◆ **WHAT IS REQUIRED**:
Take every line of the material and reproduce it exactly.

■ ■ ■ ■ ■

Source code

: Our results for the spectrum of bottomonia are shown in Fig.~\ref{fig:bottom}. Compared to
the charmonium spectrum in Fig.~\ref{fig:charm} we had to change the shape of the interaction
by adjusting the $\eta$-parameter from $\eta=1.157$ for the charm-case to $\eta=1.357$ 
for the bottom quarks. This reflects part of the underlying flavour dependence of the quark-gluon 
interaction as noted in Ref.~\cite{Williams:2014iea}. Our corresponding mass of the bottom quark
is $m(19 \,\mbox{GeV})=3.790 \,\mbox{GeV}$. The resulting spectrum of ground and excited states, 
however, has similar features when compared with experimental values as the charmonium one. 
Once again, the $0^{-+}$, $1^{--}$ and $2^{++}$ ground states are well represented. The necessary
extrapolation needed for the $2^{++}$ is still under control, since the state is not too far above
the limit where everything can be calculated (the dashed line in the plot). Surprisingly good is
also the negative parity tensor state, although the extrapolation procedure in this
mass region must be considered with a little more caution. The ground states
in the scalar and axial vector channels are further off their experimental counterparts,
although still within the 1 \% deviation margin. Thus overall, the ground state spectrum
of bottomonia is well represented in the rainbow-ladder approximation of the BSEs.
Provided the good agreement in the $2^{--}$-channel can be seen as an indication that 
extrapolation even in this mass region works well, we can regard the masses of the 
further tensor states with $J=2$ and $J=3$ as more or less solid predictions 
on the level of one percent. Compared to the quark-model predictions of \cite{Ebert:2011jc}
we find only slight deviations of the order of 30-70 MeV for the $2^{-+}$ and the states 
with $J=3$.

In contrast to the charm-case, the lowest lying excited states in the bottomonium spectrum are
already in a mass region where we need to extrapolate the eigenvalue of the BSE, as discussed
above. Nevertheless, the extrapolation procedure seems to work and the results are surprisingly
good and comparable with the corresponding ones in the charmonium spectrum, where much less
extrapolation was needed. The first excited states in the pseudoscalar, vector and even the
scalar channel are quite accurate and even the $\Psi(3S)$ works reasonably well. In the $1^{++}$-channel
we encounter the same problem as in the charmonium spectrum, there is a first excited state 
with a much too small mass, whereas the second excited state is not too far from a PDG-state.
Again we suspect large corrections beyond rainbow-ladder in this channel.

■ ■ ■ ■ ■

◆ **ANSWER SECTION**:
Source code

: Our results for the spectrum of bottomonia are shown in Fig.~\ref{fig:bottom}. Compared to
the charmonium spectrum in Fig.~\ref{fig:charm} we had to change the shape of the interaction
by adjusting the $\eta$-parameter from $\eta=1.157$ for the charm-case to $\eta=1.357$ 
for the bottom quarks. This reflects part of the underlying flavour dependence of the quark-gluon 
interaction as noted in Ref.~\cite{Williams:2014iea}. Our corresponding mass of the bottom quark
is $m(19 \,\mbox{GeV})=3.790 \,\mbox{GeV}$. The resulting spectrum of ground and excited states, 
however, has similar features when compared with experimental values as the charmonium one. 
Once again, the $0^{-+}$, $1^{--}$ and $2^{++}$ ground states are well represented. The necessary
extrapolation needed for the $2^{++}$ is still under control, since the state is not too far above
the limit where everything can be calculated (the dashed line in the plot). Surprisingly good is
also the negative parity tensor state, although the extrapolation procedure in this
mass region must be considered with a little more caution. The ground states
in the scalar and axial vector channels are further off their experimental counterparts,
although still within the 1 \% deviation margin. Thus overall, the ground state spectrum
of bottomonia is well represented in the rainbow-ladder approximation of the BSEs.
Provided the good agreement in the $2^{--}$-channel can be seen as an indication that 
extrapolation even in this mass region works well, we can regard the masses of the 
further tensor states with $J=2$ and $J=3$ as more or less solid predictions 
on the level of one percent. Compared to the quark-model predictions of \cite{Ebert:2011jc}
we find only slight deviations of the order of 30-70 MeV for the $2^{-+}$ and the states 
with $J=3$.

In contrast to the charm-case, the lowest lying excited states in the bottomonium spectrum are
already in a mass region where we need to extrapolate the eigenvalue of the BSE, as discussed
above. Nevertheless, the extrapolation procedure seems to work and the results are surprisingly
good and comparable with the corresponding ones in the charmonium spectrum, where much less
extrapolation was needed. The first excited states in the pseudoscalar, vector and even the
scalar channel are quite accurate and even the $\Psi(3S)$ works reasonably well. In the $1^{++}$-channel
we encounter the same problem as in the charmonium spectrum, there is a first excited state 
with a much too small mass, whereas the second excited state is not too far from a PDG-state.
Again we suspect large corrections beyond rainbow-ladder in this channel.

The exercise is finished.